• **What is needed**
Please write out, exactly as they appear, the line containing "- **Story 1" and every line after it to the end of the records, and nothing more.

—————

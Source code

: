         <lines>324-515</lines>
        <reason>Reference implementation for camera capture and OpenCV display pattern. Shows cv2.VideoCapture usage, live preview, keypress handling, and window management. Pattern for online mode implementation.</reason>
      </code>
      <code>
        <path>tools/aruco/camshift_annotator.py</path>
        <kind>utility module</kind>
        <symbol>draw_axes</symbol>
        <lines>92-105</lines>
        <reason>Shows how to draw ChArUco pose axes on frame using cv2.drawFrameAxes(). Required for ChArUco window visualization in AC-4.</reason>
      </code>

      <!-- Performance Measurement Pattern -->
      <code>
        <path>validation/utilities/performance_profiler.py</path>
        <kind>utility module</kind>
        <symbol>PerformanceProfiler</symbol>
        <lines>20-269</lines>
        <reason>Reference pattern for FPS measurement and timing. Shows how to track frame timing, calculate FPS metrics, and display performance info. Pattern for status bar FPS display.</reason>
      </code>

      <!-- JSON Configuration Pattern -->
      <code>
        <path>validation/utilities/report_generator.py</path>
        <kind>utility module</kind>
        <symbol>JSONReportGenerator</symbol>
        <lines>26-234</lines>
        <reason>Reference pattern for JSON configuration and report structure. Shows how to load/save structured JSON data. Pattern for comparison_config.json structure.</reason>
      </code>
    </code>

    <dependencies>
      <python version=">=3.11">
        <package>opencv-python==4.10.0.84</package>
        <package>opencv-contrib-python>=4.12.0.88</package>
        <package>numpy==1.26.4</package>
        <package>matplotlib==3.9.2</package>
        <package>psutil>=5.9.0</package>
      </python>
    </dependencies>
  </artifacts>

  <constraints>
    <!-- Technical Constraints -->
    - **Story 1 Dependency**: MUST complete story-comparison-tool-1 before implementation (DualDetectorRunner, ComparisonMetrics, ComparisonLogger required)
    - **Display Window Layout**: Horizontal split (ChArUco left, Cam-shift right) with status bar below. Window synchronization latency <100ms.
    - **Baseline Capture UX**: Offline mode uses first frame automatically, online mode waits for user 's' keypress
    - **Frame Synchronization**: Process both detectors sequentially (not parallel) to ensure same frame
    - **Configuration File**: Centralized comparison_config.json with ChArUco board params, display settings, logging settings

—————

• **Exercise output**
    - **Story 1 Dependency**: MUST complete story-comparison-tool-1 before implementation (DualDetectorRunner, ComparisonMetrics, ComparisonLogger required)
    - **Display Window Layout**: Horizontal split (ChArUco left, Cam-shift right) with status bar below. Window synchronization latency <100ms.
    - **Baseline Capture UX**: Offline mode uses first frame automatically, online mode waits for user 's' keypress
    - **Frame Synchronization**: Process both detectors sequentially (not parallel) to ensure same frame
    - **Configuration File**: Centralized comparison_config.json with ChArUco board params, display settings, logging settings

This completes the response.